Assignment: The lines from the start of the data through the line with "4. Follow the displayed localhost URL" are to be returned verbatim; all later lines are to be omitted.

Stored entries
-*-*-
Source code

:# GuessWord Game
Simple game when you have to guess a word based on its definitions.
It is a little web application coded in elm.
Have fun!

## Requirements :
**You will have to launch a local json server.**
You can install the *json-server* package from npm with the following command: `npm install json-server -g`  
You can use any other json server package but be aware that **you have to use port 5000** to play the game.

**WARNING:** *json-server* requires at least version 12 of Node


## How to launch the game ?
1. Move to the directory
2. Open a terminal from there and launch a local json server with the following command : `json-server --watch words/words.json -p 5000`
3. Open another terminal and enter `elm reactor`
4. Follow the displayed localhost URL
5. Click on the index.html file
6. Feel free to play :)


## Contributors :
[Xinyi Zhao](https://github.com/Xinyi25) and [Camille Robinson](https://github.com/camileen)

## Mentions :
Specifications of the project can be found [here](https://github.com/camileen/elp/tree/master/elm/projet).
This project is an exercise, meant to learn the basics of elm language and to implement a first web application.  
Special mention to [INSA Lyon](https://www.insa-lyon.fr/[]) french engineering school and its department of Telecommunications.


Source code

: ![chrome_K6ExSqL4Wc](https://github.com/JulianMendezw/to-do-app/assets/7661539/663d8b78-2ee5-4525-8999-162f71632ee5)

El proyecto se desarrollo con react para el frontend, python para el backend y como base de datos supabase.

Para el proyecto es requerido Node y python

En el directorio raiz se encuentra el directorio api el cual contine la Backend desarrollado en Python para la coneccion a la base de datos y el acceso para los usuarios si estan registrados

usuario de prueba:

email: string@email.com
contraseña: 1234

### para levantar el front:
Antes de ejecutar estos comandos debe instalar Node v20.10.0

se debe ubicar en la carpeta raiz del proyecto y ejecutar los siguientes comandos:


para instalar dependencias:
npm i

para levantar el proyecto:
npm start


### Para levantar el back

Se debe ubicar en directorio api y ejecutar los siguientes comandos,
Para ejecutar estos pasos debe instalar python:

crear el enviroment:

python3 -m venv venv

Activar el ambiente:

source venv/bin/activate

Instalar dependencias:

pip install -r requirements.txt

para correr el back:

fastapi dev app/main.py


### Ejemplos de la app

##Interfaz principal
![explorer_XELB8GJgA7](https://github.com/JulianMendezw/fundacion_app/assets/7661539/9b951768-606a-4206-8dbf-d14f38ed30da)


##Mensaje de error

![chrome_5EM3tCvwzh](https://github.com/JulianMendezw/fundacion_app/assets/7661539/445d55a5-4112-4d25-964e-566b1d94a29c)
-*-*-
Solution below:
Source code

:# GuessWord Game
Simple game when you have to guess a word based on its definitions.
It is a little web application coded in elm.
Have fun!

## Requirements :
**You will have to launch a local json server.**
You can install the *json-server* package from npm with the following command: `npm install json-server -g`  
You can use any other json server package but be aware that **you have to use port 5000** to play the game.

**WARNING:** *json-server* requires at least version 12 of Node


## How to launch the game ?
1. Move to the directory
2. Open a terminal from there and launch a local json server with the following command : `json-server --watch words/words.json -p 5000`
3. Open another terminal and enter `elm reactor`
4. Follow the displayed localhost URL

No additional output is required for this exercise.